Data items

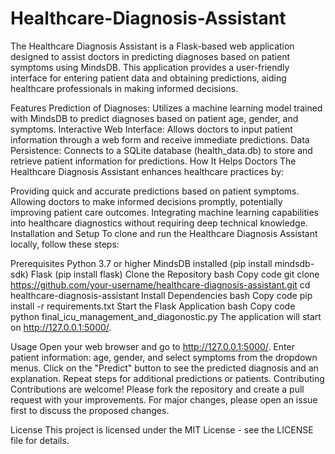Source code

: # Healthcare-Diagnosis-Assistant
The Healthcare Diagnosis Assistant is a Flask-based web application designed to assist doctors in predicting diagnoses based on patient symptoms using MindsDB. This application provides a user-friendly interface for entering patient data and obtaining predictions, aiding healthcare professionals in making informed decisions.

Features
Prediction of Diagnoses: Utilizes a machine learning model trained with MindsDB to predict diagnoses based on patient age, gender, and symptoms.
Interactive Web Interface: Allows doctors to input patient information through a web form and receive immediate predictions.
Data Persistence: Connects to a SQLite database (health_data.db) to store and retrieve patient information for predictions.
How It Helps Doctors
The Healthcare Diagnosis Assistant enhances healthcare practices by:

Providing quick and accurate predictions based on patient symptoms.
Allowing doctors to make informed decisions promptly, potentially improving patient care outcomes.
Integrating machine learning capabilities into healthcare diagnostics without requiring deep technical knowledge.
Installation and Setup
To clone and run the Healthcare Diagnosis Assistant locally, follow these steps:

Prerequisites
Python 3.7 or higher
MindsDB installed (pip install mindsdb-sdk)
Flask (pip install flask)
Clone the Repository
bash
Copy code
git clone https://github.com/your-username/healthcare-diagnosis-assistant.git
cd healthcare-diagnosis-assistant
Install Dependencies
bash
Copy code
pip install -r requirements.txt
Start the Flask Application
bash
Copy code
python final_icu_management_and_diagonostic.py
The application will start on http://127.0.0.1:5000/.

Usage
Open your web browser and go to http://127.0.0.1:5000/.
Enter patient information: age, gender, and select symptoms from the dropdown menus.
Click on the "Predict" button to see the predicted diagnosis and an explanation.
Repeat steps for additional predictions or patients.
Contributing
Contributions are welcome! Please fork the repository and create a pull request with your improvements. For major changes, please open an issue first to discuss the proposed changes.

License
This project is licensed under the MIT License - see the LICENSE file for details.
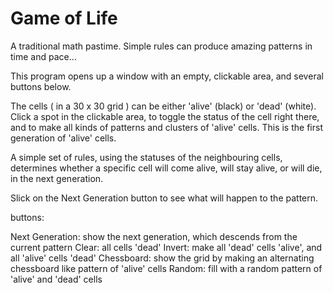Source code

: # Game of Life

A traditional math pastime.
Simple rules can produce amazing patterns in time and pace...

This program opens up a window with an empty, clickable area, and several buttons below.

The cells ( in a 30 x 30 grid ) can be either 'alive' (black) or 'dead' (white).
Click a spot in the clickable area, to toggle the status of the cell right there, 
and to make all kinds of patterns and clusters of 'alive' cells.
This is the first generation of 'alive' cells.

A simple set of rules, using the statuses of the neighbouring cells, determines whether a specific cell will come alive, will stay alive, or will die, in the next generation. 

Slick on the Next Generation button to see what will happen to the pattern.

buttons:

Next Generation:    show the next generation, which descends from the current pattern
Clear:              all cells 'dead'
Invert:             make all 'dead' cells 'alive', and all 'alive' cells 'dead'
Chessboard:         show the grid by making an alternating chessboard like pattern of 'alive' cells
Random:             fill with a random pattern of 'alive' and 'dead' cells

(About this task):
Wherever the string "Flask" appears in the entries above, list that line.

(Output of the exercise):
The Healthcare Diagnosis Assistant is a Flask-based web application designed to assist doctors in predicting diagnoses based on patient symptoms using MindsDB. This application provides a user-friendly interface for entering patient data and obtaining predictions, aiding healthcare professionals in making informed decisions.
Flask (pip install flask)
Start the Flask Application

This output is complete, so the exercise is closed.